WHAT TO PRODUCE:
Within the entries below, find the portion that opens with the line containing "Another randomized, double-blind, placebo-controlled" and closes with the line containing "## 2.7.4. Deutetrabenazine". Retype that portion exactly and only.

Saved data entries:

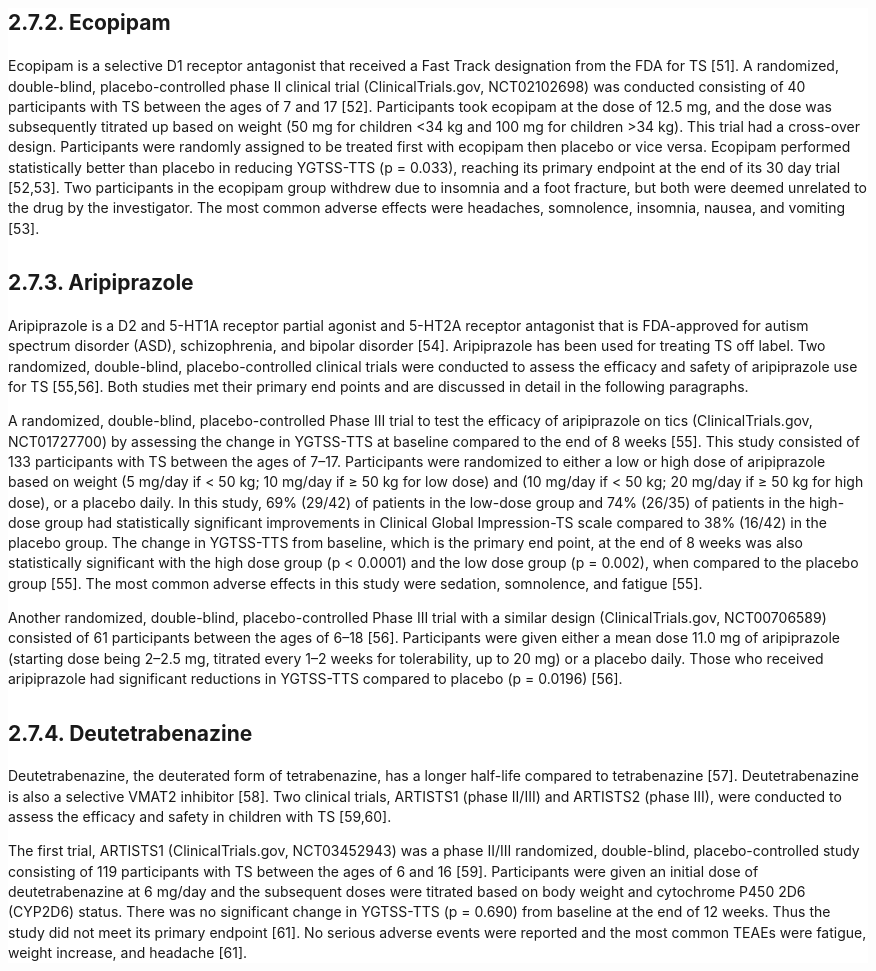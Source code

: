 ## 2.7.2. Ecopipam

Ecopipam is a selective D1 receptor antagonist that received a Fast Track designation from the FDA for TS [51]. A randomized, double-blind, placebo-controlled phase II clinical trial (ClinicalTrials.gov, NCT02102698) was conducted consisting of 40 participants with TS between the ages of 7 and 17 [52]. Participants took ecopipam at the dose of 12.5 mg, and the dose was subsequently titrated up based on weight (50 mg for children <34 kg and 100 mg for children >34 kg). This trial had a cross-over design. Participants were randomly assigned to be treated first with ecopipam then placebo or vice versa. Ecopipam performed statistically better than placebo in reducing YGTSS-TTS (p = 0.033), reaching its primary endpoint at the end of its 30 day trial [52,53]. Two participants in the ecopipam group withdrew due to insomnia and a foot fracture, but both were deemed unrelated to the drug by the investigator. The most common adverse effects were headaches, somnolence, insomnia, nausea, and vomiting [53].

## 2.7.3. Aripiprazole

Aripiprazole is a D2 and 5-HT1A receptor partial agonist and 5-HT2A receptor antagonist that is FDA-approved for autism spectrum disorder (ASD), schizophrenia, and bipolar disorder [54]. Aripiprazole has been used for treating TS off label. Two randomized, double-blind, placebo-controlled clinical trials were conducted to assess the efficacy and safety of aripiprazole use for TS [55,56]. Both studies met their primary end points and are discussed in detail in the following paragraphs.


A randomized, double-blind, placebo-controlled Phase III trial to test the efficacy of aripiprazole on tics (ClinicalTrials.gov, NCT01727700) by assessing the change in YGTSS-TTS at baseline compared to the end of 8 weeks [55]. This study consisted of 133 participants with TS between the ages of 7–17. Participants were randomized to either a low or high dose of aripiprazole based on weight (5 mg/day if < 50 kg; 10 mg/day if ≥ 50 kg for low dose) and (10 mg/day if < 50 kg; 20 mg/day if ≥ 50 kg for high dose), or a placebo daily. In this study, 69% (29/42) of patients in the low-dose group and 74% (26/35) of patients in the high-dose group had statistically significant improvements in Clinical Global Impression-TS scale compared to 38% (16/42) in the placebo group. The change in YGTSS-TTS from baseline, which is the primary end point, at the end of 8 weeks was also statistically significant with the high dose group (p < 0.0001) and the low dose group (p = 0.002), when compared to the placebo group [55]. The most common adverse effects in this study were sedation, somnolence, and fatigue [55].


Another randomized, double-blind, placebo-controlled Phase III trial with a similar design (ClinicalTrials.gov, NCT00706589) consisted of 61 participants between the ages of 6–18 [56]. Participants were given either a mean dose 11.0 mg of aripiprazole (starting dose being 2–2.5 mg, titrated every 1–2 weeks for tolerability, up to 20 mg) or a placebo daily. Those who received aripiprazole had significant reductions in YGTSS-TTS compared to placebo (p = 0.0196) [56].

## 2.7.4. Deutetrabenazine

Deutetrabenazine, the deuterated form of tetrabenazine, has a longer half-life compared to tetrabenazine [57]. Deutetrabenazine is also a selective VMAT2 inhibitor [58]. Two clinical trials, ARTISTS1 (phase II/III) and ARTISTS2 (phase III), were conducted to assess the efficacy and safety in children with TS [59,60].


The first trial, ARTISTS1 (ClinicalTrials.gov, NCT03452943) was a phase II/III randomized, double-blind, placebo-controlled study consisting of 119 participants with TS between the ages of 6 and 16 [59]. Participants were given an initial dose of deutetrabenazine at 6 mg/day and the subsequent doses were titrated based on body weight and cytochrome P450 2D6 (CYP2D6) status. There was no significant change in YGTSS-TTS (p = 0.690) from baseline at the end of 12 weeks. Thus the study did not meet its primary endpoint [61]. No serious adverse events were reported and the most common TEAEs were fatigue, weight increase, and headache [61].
...
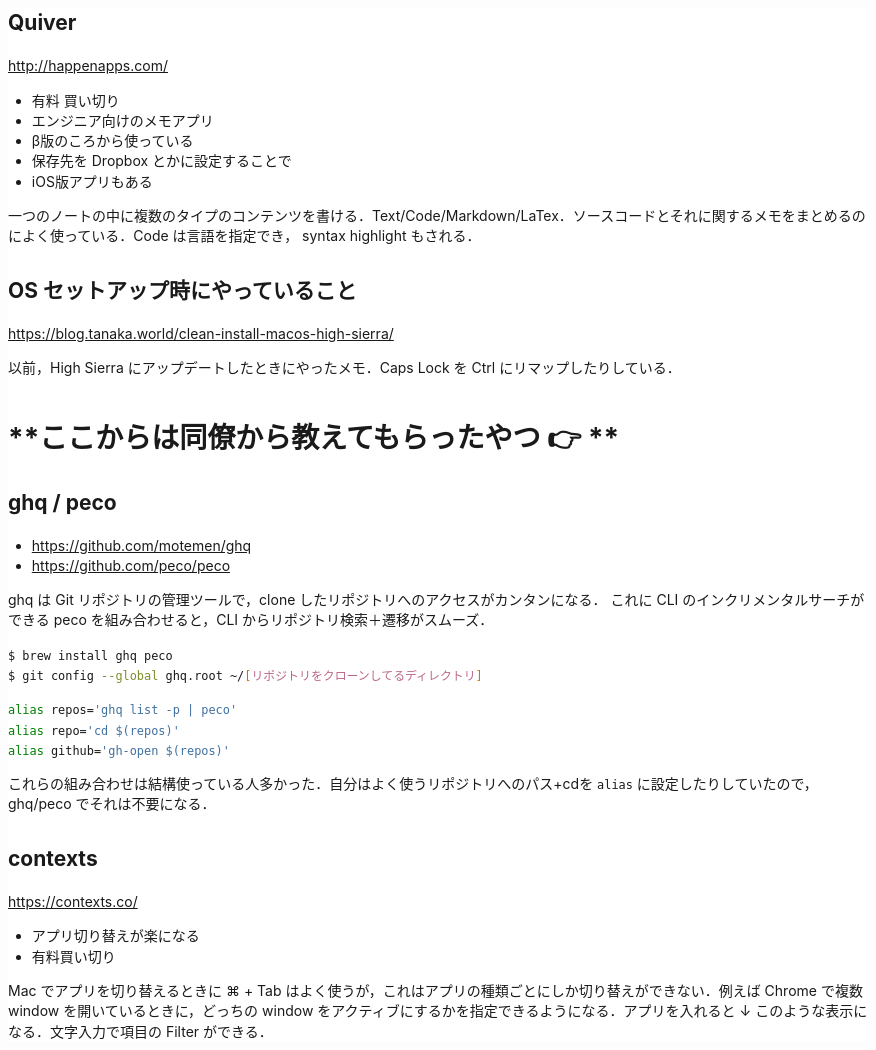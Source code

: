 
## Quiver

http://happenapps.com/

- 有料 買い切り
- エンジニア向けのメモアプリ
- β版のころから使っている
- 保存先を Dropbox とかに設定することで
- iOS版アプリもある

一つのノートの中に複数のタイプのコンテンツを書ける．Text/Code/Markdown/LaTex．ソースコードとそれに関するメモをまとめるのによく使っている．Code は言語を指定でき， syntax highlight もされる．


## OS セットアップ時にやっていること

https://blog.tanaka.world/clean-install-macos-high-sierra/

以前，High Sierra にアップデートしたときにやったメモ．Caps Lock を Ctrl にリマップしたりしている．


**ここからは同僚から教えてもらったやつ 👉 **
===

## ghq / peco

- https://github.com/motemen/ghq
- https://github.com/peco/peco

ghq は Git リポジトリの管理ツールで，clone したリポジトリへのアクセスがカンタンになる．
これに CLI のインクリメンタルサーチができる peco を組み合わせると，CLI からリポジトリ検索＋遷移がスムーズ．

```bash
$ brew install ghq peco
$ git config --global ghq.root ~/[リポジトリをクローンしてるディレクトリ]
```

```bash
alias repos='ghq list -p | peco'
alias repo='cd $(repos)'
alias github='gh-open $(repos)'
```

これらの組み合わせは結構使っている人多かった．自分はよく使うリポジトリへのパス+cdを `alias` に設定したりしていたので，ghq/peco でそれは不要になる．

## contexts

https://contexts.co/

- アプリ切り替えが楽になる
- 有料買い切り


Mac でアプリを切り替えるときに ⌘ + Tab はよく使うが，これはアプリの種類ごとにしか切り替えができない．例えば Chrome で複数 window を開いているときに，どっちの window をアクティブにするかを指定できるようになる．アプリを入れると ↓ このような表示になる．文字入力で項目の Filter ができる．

PROBLEM SOLUTION:
Another randomized, double-blind, placebo-controlled Phase III trial with a similar design (ClinicalTrials.gov, NCT00706589) consisted of 61 participants between the ages of 6–18 [56]. Participants were given either a mean dose 11.0 mg of aripiprazole (starting dose being 2–2.5 mg, titrated every 1–2 weeks for tolerability, up to 20 mg) or a placebo daily. Those who received aripiprazole had significant reductions in YGTSS-TTS compared to placebo (p = 0.0196) [56].

## 2.7.4. Deutetrabenazine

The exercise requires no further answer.